Midden, Rossbehy, Co. Kerry
Co. Kerry |
Settlement Sites
Beneath more than a metre of sand on the eastern flank of Rossbehy Spit, a compact spread of shells and scorched earth preserves the remnants of meals eaten long ago.
A midden, essentially a refuse deposit left by people who gathered and cooked shellfish at the shoreline, this one measures just under nine metres by less than four, and averages only twenty centimetres in depth. Small as that sounds, it contains a considerable record: two distinct areas of burning, evidenced by blackened sand, fire-shattered stones, and charcoal, suggest repeated use of the site for cooking rather than a single episode of activity. An annular ring and a small number of iron nails recovered from the surface complicate any straightforward reading of the deposit's age, hinting at at least some activity during historical rather than prehistoric times.
Rossbehy Spit itself is a striking geographical feature, an irregularly shaped promontory roughly four kilometres long and up to three quarters of a kilometre wide, projecting northwards into Dingle Bay on the Iveragh Peninsula in south Kerry. The midden sits close to the north-western end of a sea-wall that dates to the mid-nineteenth century, which places it in a landscape that was already being managed and engineered within living memory of its exposure.
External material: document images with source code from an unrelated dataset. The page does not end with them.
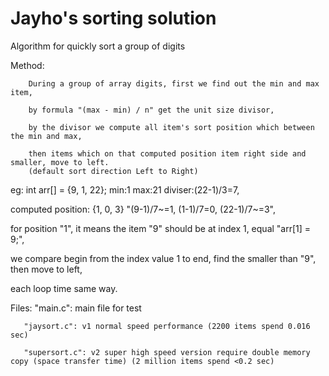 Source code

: # Jayho's sorting solution
Algorithm for quickly sort a group of digits


Method:

        During a group of array digits, first we find out the min and max item,

        by formula "(max - min) / n" get the unit size divisor,

        by the divisor we compute all item's sort position which between the min and max,

        then items which on that computed position item right side and smaller, move to left.
        (default sort direction Left to Right)

eg: int arr[] = {9, 1, 22};        min:1 max:21 diviser:(22-1)/3=7,

computed position:  {1, 0, 3}      "(9-1)/7~=1, (1-1)/7=0, (22-1)/7~=3",

for position "1", it means the item "9" should be at index 1, equal "arr[1] = 9;",

we compare begin from the index value 1 to end, find the smaller than "9", then move to left,

each loop time same way.



Files:
       "main.c": main file for test

       "jaysort.c": v1 normal speed performance (2200 items spend 0.016 sec)

       "supersort.c": v2 super high speed version require double memory copy (space transfer time) (2 million items spend <0.2 sec)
The shellfish content is dominated by cockles, but oysters, mussels, periwinkles, whelks, and barnacles also feature, a mixture that reflects the varied intertidal resources available along this stretch of coastline. Interspersed throughout the deposit are mostly small pebbles, alongside a number of larger, flatter stones averaging roughly twenty by fifteen centimetres, which may have been used as rudimentary cooking surfaces or hearth linings. The deposit lies buried under one and a half metres of accumulated sand dune, which is itself part of what makes the spit archaeologically interesting: the dunes both conceal and, in places, expose what lies beneath, depending on how wind and tide reshape them over time.